I am working on a proof here. So assume $E[Y^{n}] \leq k^n$ for any $k \geq 0 $ and $n \geq 1$, where $Y $ is either a continuous or discrete non-negative RV.

I need to show that for some $\delta > 0, P(Y > k + \delta) = 0$

My first attempt is as follows:
$P(Y > k + \delta) = P(Y - k > \delta)$, and since $Y - k > \delta \rightarrow |Y-k| > \delta$
$P(|Y -k| > \delta) \leq \frac{E[|Y - k|]}{\delta}$ by Marcov's inequality,
$ \frac{E[|Y - k|]}{\delta} = \frac{E[Y] - k}{\delta}$ and by the given condition $E[Y^{n}] \leq k^n$
$\frac{E[Y] - E[Y]}{\delta} = 0$

Is this oversimplified, or should I use induction somehow, or should I approach it differently...

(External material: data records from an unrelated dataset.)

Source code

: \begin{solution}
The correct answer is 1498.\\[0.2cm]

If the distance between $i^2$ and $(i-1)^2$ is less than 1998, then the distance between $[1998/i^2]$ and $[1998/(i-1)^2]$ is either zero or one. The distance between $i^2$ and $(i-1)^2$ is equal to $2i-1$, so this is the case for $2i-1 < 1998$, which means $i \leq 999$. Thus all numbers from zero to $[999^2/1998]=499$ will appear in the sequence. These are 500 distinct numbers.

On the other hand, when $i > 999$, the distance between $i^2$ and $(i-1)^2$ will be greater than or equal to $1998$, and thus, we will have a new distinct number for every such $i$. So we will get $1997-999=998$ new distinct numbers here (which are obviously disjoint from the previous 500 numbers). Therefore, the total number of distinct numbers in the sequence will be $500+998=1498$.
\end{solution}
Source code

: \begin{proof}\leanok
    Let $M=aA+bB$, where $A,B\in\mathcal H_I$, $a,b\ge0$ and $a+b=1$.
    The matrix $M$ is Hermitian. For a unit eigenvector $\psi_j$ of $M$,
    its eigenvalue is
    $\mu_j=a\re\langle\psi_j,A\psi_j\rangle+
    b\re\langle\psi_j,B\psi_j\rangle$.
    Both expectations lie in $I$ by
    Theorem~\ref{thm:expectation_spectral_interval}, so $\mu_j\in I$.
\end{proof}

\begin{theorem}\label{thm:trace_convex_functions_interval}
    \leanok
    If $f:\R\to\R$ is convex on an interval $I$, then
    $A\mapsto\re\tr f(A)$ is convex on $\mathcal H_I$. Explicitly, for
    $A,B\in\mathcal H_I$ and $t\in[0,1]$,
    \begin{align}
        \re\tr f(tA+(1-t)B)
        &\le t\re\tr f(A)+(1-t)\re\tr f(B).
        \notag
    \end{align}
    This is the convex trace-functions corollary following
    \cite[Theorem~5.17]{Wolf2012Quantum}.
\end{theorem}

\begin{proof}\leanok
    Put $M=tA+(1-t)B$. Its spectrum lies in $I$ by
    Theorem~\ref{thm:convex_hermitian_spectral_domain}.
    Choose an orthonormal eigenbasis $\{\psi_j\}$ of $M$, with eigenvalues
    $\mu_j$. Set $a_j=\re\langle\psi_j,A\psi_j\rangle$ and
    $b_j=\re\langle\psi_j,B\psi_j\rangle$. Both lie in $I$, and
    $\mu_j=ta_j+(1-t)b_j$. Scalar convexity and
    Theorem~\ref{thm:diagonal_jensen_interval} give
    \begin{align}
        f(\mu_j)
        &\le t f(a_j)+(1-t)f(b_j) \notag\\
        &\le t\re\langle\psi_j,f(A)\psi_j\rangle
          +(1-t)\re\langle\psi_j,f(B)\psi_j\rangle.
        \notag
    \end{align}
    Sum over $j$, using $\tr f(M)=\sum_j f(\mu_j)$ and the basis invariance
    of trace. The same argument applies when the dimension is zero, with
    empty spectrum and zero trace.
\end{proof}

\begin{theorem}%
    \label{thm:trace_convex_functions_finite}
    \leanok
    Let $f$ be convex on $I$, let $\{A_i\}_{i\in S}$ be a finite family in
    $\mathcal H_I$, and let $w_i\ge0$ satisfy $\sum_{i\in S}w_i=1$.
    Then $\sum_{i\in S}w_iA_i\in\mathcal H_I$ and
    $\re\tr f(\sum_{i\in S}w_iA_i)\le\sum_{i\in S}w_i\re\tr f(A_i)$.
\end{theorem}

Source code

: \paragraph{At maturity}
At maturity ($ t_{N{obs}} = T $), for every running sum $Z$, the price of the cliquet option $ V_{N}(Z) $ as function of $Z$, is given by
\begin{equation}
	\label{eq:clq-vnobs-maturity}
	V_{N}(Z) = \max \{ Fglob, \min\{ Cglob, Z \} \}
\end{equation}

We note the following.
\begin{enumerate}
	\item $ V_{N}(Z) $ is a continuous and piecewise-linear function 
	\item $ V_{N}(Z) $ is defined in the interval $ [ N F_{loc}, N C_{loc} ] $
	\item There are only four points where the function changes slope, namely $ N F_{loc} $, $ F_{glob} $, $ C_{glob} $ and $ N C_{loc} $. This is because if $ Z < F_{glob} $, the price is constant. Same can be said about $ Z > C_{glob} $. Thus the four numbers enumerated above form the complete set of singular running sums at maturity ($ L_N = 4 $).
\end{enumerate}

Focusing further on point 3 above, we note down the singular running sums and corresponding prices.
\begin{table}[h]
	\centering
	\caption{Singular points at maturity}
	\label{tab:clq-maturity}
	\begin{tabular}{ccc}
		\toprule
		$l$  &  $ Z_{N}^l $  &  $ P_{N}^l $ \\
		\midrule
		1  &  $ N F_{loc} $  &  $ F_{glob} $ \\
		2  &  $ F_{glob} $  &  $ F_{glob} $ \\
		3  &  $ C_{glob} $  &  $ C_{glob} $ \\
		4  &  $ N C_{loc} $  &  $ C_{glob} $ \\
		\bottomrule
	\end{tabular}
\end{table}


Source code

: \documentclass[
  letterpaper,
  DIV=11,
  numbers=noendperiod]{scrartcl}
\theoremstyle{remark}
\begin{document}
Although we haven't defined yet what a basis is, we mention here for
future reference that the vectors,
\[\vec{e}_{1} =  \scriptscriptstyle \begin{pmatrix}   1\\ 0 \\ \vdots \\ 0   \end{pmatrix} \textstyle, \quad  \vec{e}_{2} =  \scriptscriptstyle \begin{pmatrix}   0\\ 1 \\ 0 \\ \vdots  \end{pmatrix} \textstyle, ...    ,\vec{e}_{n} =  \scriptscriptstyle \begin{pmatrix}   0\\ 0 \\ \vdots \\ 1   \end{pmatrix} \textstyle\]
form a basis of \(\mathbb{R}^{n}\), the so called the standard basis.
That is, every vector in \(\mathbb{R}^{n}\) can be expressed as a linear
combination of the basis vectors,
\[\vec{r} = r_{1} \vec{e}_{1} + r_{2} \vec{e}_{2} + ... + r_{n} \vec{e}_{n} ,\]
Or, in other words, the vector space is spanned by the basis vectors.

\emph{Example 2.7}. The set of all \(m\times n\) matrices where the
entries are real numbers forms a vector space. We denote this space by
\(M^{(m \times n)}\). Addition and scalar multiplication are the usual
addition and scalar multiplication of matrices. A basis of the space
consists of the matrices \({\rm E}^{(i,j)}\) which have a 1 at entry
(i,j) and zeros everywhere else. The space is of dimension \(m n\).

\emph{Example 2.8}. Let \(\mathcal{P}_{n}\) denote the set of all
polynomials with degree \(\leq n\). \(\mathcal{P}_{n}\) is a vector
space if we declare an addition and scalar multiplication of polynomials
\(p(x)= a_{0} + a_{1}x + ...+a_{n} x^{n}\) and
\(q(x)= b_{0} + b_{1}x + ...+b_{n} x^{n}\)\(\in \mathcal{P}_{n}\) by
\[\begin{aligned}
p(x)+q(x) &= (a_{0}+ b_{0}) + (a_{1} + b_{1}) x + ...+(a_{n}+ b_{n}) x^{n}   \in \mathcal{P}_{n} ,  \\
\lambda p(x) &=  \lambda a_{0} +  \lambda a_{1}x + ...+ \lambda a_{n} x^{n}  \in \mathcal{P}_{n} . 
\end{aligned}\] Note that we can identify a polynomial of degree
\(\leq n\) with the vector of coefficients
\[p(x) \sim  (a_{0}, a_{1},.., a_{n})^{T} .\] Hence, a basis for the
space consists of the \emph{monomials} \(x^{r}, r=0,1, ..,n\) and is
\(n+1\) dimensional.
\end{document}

Thanks in advance for your help

Hey dokrbb.

I would add a few things - firstly I would make sure you put Y^n and k^n for general n and make sure that the answer can't be negative since it is a probability therefore making the numerator zero as a consequence.

Hey chiro,

Thanks, but I am not sure about your second suggestion, making sure the answer is not negative - should I define strictly $k^n = E[Y]^n$?
Can't see any other way of doing it

Ok, I think you're a bit off base here.

Reading the Wiki on moment generating functions I see the following nifty property.

$P[Y\geq t] \leq \dfrac{E[Y^n]}{t^n}$

let $t = k+\delta$

$P[Y \geq k + \delta] = \dfrac{E[Y^n]}{(k+\delta)^n} \leq \dfrac{k^n}{(k+\delta)^n} =

\left(\dfrac{k}{k+\delta}\right)^n,~\forall n \geq 1,~k>0$

$\delta>0 \Rightarrow \displaystyle{\lim_{n\to \infty}}\left(\dfrac{k}{k+\delta}\right)^n=0$

so

$P[Y \geq k + \delta] \leq \displaystyle{\lim_{n\to \infty}}\left(\dfrac{k}{k+\delta}\right)^n=0$

and as probability is always positive it must be we have equality.

As romsek suggested above - probabilities are always positive.